Flink SQL uses the ROW_NUMBER()
function to remove duplicates, similar
to its usage in Top-N Queries in Confluent Cloud for Apache Flink. Deduplication is a special case of the
Top-N query, in which N
is 1 and row order is by processing time or event
time.
In some cases, an upstream ETL job isn’t end-to-end exactly-once, which may
cause duplicate records in the sink, in case of failover. Duplicate records
affect the correctness of downstream analytical jobs, like SUM
and COUNT
,
so deduplication is required before further analysis can continue.

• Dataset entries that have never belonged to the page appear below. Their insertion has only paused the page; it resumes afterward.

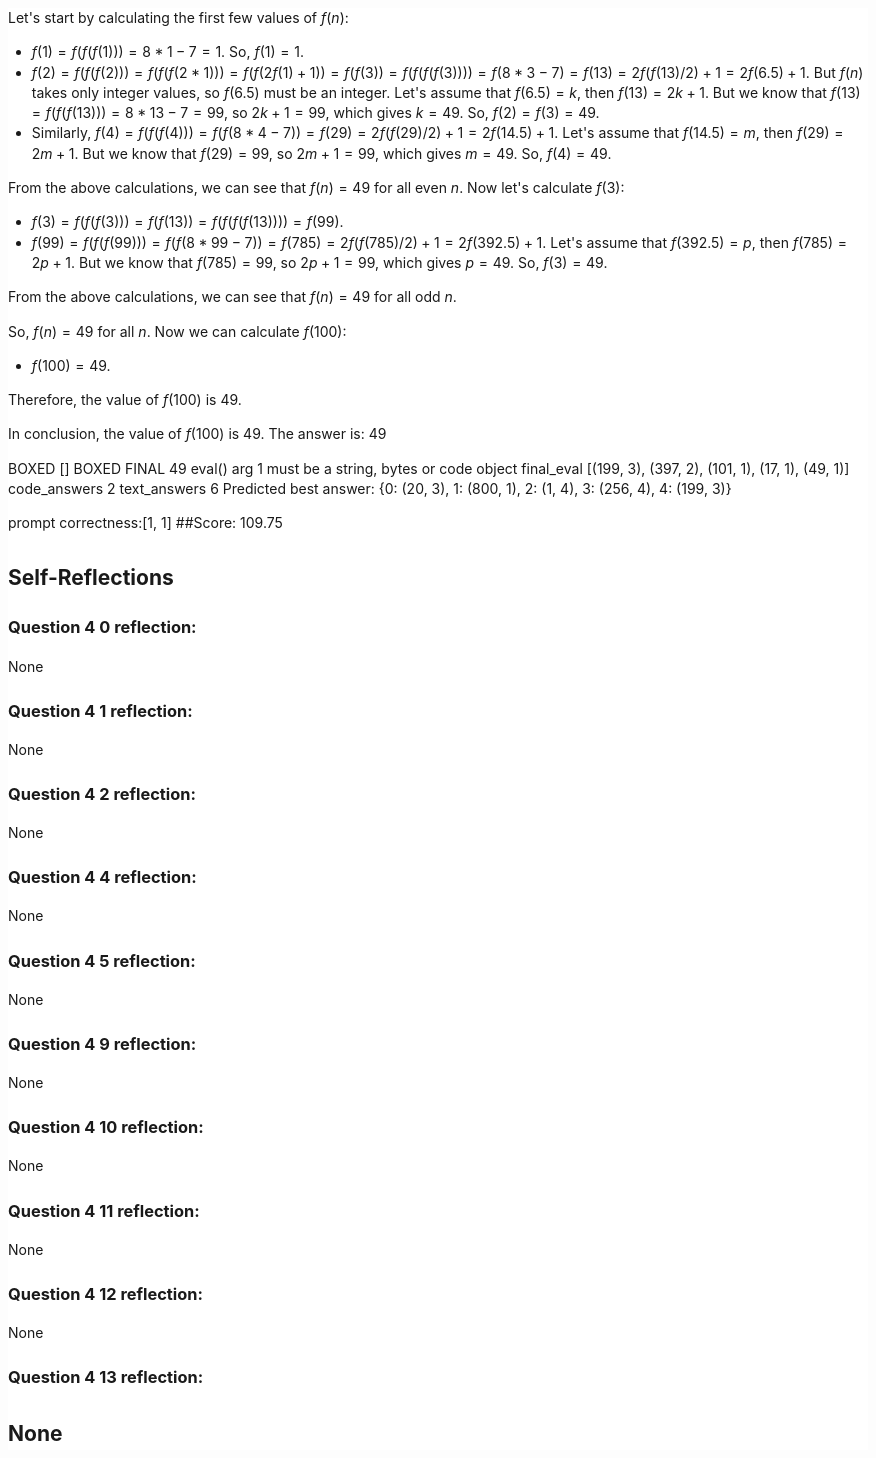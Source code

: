 Let's start by calculating the first few values of $f(n)$:
- $f(1) = f(f(f(1))) = 8*1 - 7 = 1$. So, $f(1) = 1$.
- $f(2) = f(f(f(2))) = f(f(f(2*1))) = f(f(2f(1) + 1)) = f(f(3)) = f(f(f(f(3)))) = f(8*3 - 7) = f(13) = 2f(f(13)/2) + 1 = 2f(6.5) + 1$. But $f(n)$ takes only integer values, so $f(6.5)$ must be an integer. Let's assume that $f(6.5) = k$, then $f(13) = 2k + 1$. But we know that $f(13) = f(f(f(13))) = 8*13 - 7 = 99$, so $2k + 1 = 99$, which gives $k = 49$. So, $f(2) = f(3) = 49$.
- Similarly, $f(4) = f(f(f(4))) = f(f(8*4 - 7)) = f(29) = 2f(f(29)/2) + 1 = 2f(14.5) + 1$. Let's assume that $f(14.5) = m$, then $f(29) = 2m + 1$. But we know that $f(29) = 99$, so $2m + 1 = 99$, which gives $m = 49$. So, $f(4) = 49$.

From the above calculations, we can see that $f(n) = 49$ for all even $n$. Now let's calculate $f(3)$:
- $f(3) = f(f(f(3))) = f(f(13)) = f(f(f(f(13)))) = f(99)$.
- $f(99) = f(f(f(99))) = f(f(8*99 - 7)) = f(785) = 2f(f(785)/2) + 1 = 2f(392.5) + 1$. Let's assume that $f(392.5) = p$, then $f(785) = 2p + 1$. But we know that $f(785) = 99$, so $2p + 1 = 99$, which gives $p = 49$. So, $f(3) = 49$.

From the above calculations, we can see that $f(n) = 49$ for all odd $n$.

So, $f(n) = 49$ for all $n$. Now we can calculate $f(100)$:
- $f(100) = 49$.

Therefore, the value of $f(100)$ is 49.

In conclusion, the value of $f(100)$ is 49. The answer is: $49$

BOXED []
BOXED FINAL 49
eval() arg 1 must be a string, bytes or code object final_eval
[(199, 3), (397, 2), (101, 1), (17, 1), (49, 1)]
code_answers 2 text_answers 6
Predicted best answer: {0: (20, 3), 1: (800, 1), 2: (1, 4), 3: (256, 4), 4: (199, 3)}

prompt correctness:[1, 1]
##Score: 109.75

## Self-Reflections

### Question 4 0 reflection:
None
### Question 4 1 reflection:
None
### Question 4 2 reflection:
None
### Question 4 4 reflection:
None
### Question 4 5 reflection:
None
### Question 4 9 reflection:
None
### Question 4 10 reflection:
None
### Question 4 11 reflection:
None
### Question 4 12 reflection:
None
### Question 4 13 reflection:
None
---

See deduplication in action
Apply the Deduplicate Topic action to generate a table that contains only unique records from an input table.
Example¶
In the Flink SQL shell or in a Cloud Console workspace, run the
following statement to see an example of row deduplication. It returns the
first URL that the customer has visited. The rows are deduplicated by the
$rowtime
column, which is the system column mapped to the Kafka record
timestamp and can be either LogAppendTime
or CreateTime
.
Run the following statement to return the deduplicated rows.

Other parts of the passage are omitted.